Burgos: Happy to see Iverson back in Philly

By Evan Burgos

It looks like the unthinkable has happened. Yesterday, Allen Iverson re-signed with the 76ers,… It looks like the unthinkable has happened. Yesterday, Allen Iverson re-signed with the 76ers, the team he played for his first 10 seasons in the league.

Who would have ever thought AI would be back in Philly? When he was dealt to the Nuggets in 2006, it seemed his course had been run. The team was going younger.

With Iverson’s signing, it seems the organization has already jumped that ship. It’s a desperate move but evidently a necessary one.

Now Iverson, who has been mired in restlessness over his search for starter’s minutes, appears to have one more shot in the place of his greatest professional successes.

It took a perfect storm.

The Sixers were floundering. They had no identifiable face of the franchise. Lou Williams, the point guard of the future, broke his jaw and is out eight weeks.

A deal Iverson had with the Knicks fell threw at the 11th hour. The Sixers lost six straight games and are boring. They have the second worst attendance record in the league, next to Memphis, the team Iverson played three games for early this season.

And so, rumors swirled. Now, it’s done. It’s been reported that Sixers inked Iverson for a one-year, prorated deal worth $1.3 million.

They’ve targeted Monday’s home game for his return.

OK, take a deep breath. This could mean a lot for Philadelphia, a city with a storied basketball history and numerous iconic players in its past.

It’s a city of Wilt Chamberlin, Dr. J, Charles Barkley and Moses Malone. It’s Dolph Schayes and Billy Cunningham. It’s “Fo-Fo-Fo” as Malone famously declared on their way to the ’83 championship. It’s the 68-13 record in ’66-’67, which at the time was the best regular season record in league history.

Until recently, it was Iverson and, in many ways, it still is.

The team felt the perpetual hangover a departed star leaves in his wake. It’s been mediocre at best and remains stagnant. The Sixers simply have nothing to lose.

The Sixers will sell considerably more tickets for the remainder of the season and should sell out a few, too. It will be the hottest ticket in town. As of Wednesday, the Sixers were 5-13 but just two games out of the Eastern Conference playoffs if the season ended today. In a weak conference, they would have a legitimate look at a low playoff seed.

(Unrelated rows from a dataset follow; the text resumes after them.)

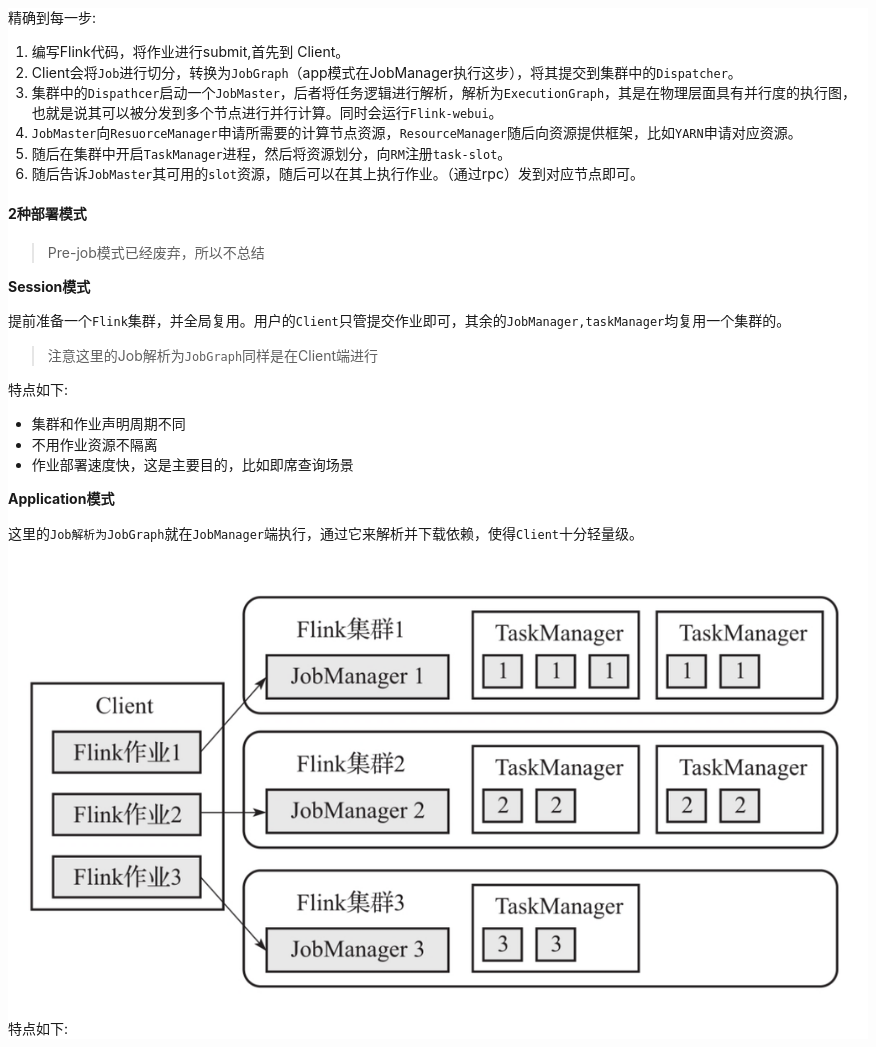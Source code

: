 精确到每一步:

1. 编写Flink代码，将作业进行submit,首先到 Client。
2. Client会将`Job`进行切分，转换为`JobGraph`（app模式在JobManager执行这步），将其提交到集群中的`Dispatcher`。
3. 集群中的`Dispathcer`启动一个`JobMaster`，后者将任务逻辑进行解析，解析为`ExecutionGraph`，其是在物理层面具有并行度的执行图，也就是说其可以被分发到多个节点进行并行计算。同时会运行`Flink-webui`。
4. `JobMaster`向`ResuorceManager`申请所需要的计算节点资源，`ResourceManager`随后向资源提供框架，比如`YARN`申请对应资源。
5. 随后在集群中开启`TaskManager`进程，然后将资源划分，向`RM`注册`task-slot`。
6. 随后告诉`JobMaster`其可用的`slot`资源，随后可以在其上执行作业。（通过rpc）发到对应节点即可。

#### 2种部署模式

> Pre-job模式已经废弃，所以不总结

**Session模式**

提前准备一个`Flink`集群，并全局复用。用户的`Client`只管提交作业即可，其余的`JobManager,taskManager`均复用一个集群的。

> 注意这里的Job解析为`JobGraph`同样是在Client端进行

特点如下:

* 集群和作业声明周期不同
* 不用作业资源不隔离
* 作业部署速度快，这是主要目的，比如即席查询场景

**Application模式**

这里的`Job解析为JobGraph`就在`JobManager`端执行，通过它来解析并下载依赖，使得`Client`十分轻量级。

![image.png](assets/application.png)

特点如下:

If, somehow, Iverson re-wound the clock, they might even make a better run than that. Playing style and chemistry will obviously be a factor.

Five players remain from the 2006 team, so there is familiarity there. You can’t necessarily expect The Answer to play within Eddie Jordan’s Princeton offense, but the organization recognizes that Iverson will freelance some going in.

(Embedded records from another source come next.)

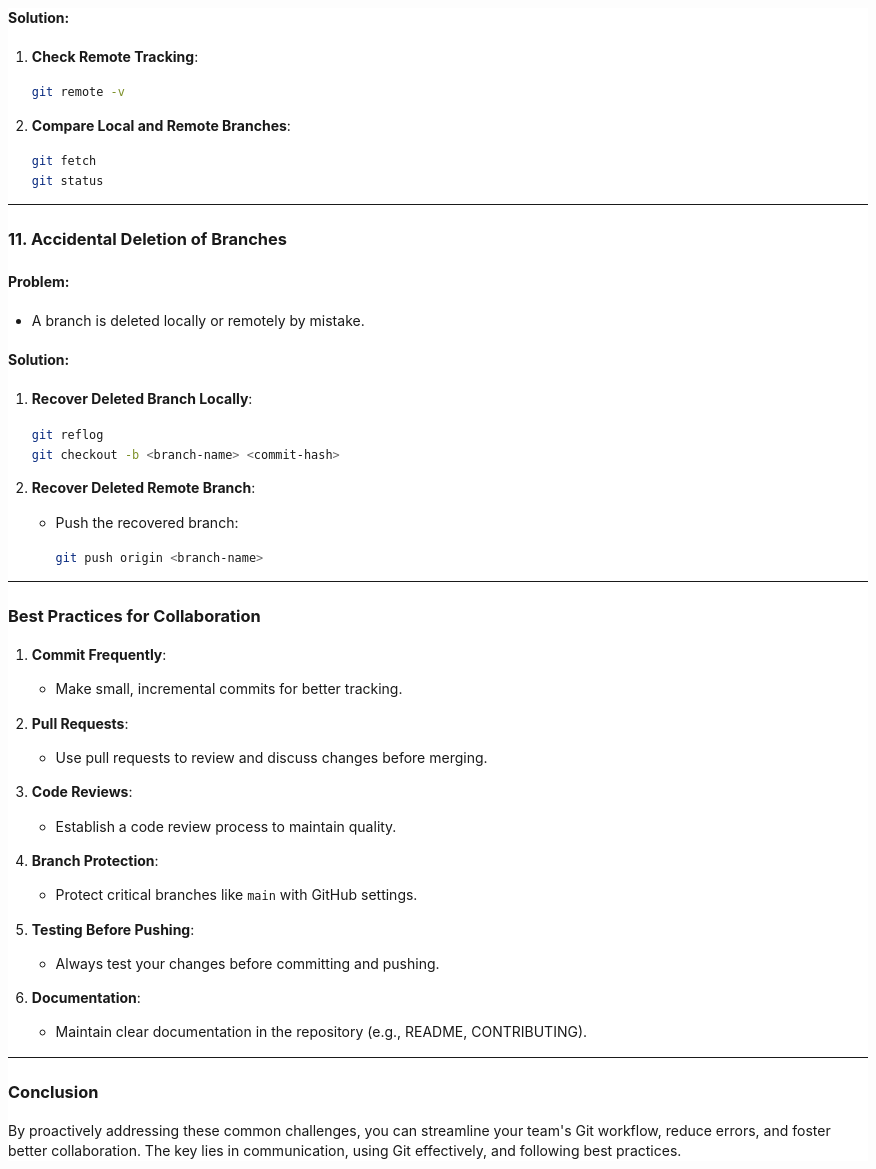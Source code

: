 #### **Solution**:
1. **Check Remote Tracking**:
   ```bash
   git remote -v
   ```

2. **Compare Local and Remote Branches**:
   ```bash
   git fetch
   git status
   ```

---

### **11. Accidental Deletion of Branches**

#### **Problem**:
- A branch is deleted locally or remotely by mistake.

#### **Solution**:
1. **Recover Deleted Branch Locally**:
   ```bash
   git reflog
   git checkout -b <branch-name> <commit-hash>
   ```

2. **Recover Deleted Remote Branch**:
   - Push the recovered branch:
     ```bash
     git push origin <branch-name>
     ```

---

### **Best Practices for Collaboration**

1. **Commit Frequently**:
   - Make small, incremental commits for better tracking.

2. **Pull Requests**:
   - Use pull requests to review and discuss changes before merging.

3. **Code Reviews**:
   - Establish a code review process to maintain quality.

4. **Branch Protection**:
   - Protect critical branches like `main` with GitHub settings.

5. **Testing Before Pushing**:
   - Always test your changes before committing and pushing.

6. **Documentation**:
   - Maintain clear documentation in the repository (e.g., README, CONTRIBUTING).

---

### **Conclusion**

By proactively addressing these common challenges, you can streamline your team's Git workflow, reduce errors, and foster better collaboration. The key lies in communication, using Git effectively, and following best practices.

Iverson and the Sixers, though, have the potential for upside in a way that has nothing to do with the stuff between the lines — fan frenzy, passion and support.

When Iverson suits up at home, there will be no building in the NBA with more electricity running through it.

If the Sixers start to win, it will be loud all season. They could create one of the best home-court advantages in the league.

Winning, though, will be the ultimate impetus in sustaining that.

I know it sounds optimistic. Who’s to say that bringing back an older version of the same player they already deemed done two years ago is going to ignite the team and drive them to playoff success? Probably no one.

But there is definitely one person who believes that’s what will transpire — Iverson.

For all his detractors, no one has ever said AI doesn’t leave it all out on the court. He loves Philadelphia and would like nothing more than to prove the league wrong and show he can still be elite.

It might seem like a long shot, but if anybody can overcome a challenge as big as this one, it’ll be the little guy wearing No. 3 who has been fighting to overcome the league his entire career.